Pubblicato da Mario Marcello Forte


Tante polemiche, scioperi e proteste di ogni genere, ma quanto valgono le liberalizzazioni del governo Monti nel bilancio di una famiglia media italiana? La Cgia di Mestre si è presa la briga di fare i conti: “I settori interessati dal decreto sulle liberalizzazioni andranno ad incidere sul 15% circa della spesa media complessiva di una famiglia italiana. A fronte di una spesa media annua complessiva pari a 29.520 euro, i beni e i servizi che saranno “liberalizzati” hanno un valore economico di poco inferiore ai 4.500 euro (precisamente 4.437 euro)”.
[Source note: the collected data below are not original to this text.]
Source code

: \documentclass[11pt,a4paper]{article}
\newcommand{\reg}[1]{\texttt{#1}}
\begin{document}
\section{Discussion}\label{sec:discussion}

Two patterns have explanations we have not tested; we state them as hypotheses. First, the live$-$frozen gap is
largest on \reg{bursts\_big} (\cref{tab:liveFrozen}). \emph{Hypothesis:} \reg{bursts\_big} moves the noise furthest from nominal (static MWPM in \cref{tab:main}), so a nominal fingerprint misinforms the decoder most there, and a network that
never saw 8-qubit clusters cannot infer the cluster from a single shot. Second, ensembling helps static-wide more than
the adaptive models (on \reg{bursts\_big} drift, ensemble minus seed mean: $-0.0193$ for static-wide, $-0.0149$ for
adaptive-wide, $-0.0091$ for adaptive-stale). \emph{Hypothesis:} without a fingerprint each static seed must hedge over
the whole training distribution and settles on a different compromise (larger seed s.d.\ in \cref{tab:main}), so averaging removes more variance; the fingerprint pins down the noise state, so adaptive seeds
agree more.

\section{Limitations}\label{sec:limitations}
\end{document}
Quelle virgolette sulla parola “liberalizzati” sono molto interessanti. Già perché la questione sta tutta lì: l’aumento delle farmacie senza l’estensione della vendita per la fascia C, l’aumento delle licenze dei taxi e le riforme al settore dei benzinai quanto incideranno realmente nella riduzione dei prezzi per i consumatori? Difficile prevederlo, ma realisticamente l’impatto sembra essere piuttosto ridotto nei fatti.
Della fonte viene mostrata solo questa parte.